(WHAT THE TASK ASKS): Identify every line in the records below that contains the word "aplicación", and copy each of those lines.

Collected data entries:
»»
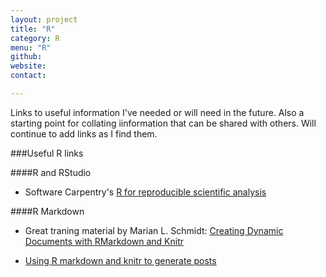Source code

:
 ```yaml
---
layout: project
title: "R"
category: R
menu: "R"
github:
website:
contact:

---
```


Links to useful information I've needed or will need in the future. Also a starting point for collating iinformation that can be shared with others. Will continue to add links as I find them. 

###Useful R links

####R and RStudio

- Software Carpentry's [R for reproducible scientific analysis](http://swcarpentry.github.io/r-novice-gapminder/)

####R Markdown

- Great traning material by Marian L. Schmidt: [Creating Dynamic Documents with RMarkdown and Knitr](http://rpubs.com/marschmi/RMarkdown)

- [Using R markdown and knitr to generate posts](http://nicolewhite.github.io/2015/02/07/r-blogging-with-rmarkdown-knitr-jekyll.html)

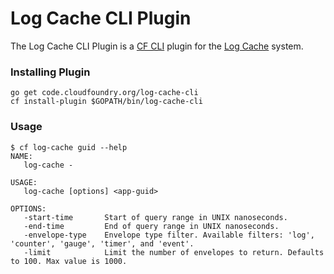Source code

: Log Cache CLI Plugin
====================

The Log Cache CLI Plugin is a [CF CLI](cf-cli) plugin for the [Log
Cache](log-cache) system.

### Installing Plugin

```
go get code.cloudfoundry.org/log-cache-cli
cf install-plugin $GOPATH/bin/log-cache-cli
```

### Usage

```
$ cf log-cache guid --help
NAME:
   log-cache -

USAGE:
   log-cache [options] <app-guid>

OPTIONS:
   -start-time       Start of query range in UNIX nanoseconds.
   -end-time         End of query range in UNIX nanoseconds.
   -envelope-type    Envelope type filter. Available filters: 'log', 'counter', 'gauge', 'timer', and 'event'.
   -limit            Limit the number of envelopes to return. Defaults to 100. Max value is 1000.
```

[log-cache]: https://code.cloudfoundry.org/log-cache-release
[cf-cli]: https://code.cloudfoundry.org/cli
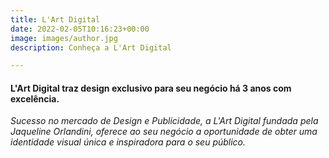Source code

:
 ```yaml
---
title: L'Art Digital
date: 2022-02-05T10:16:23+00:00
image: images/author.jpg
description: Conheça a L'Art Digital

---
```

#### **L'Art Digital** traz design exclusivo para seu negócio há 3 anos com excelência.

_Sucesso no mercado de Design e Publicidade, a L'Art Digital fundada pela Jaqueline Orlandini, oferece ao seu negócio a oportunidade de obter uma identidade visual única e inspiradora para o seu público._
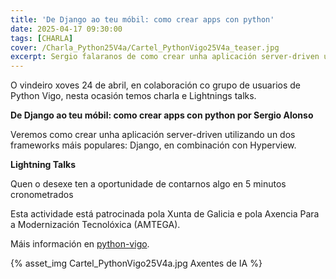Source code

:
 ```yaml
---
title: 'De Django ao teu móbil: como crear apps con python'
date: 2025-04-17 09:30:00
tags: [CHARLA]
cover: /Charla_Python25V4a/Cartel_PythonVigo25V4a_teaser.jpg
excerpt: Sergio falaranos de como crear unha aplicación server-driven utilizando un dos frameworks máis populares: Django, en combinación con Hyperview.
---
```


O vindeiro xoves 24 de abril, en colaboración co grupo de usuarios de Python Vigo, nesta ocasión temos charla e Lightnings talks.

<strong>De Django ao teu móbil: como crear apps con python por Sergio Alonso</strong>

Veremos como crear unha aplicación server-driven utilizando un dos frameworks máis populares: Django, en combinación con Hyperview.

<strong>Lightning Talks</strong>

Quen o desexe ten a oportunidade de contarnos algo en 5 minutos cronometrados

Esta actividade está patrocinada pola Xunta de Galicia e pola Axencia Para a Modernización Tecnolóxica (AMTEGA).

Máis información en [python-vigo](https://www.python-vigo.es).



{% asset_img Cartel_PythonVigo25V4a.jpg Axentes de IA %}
««
(OUTPUT FOR THIS EXERCISE):
excerpt: Sergio falaranos de como crear unha aplicación server-driven utilizando un dos frameworks máis populares: Django, en combinación con Hyperview.
Veremos como crear unha aplicación server-driven utilizando un dos frameworks máis populares: Django, en combinación con Hyperview.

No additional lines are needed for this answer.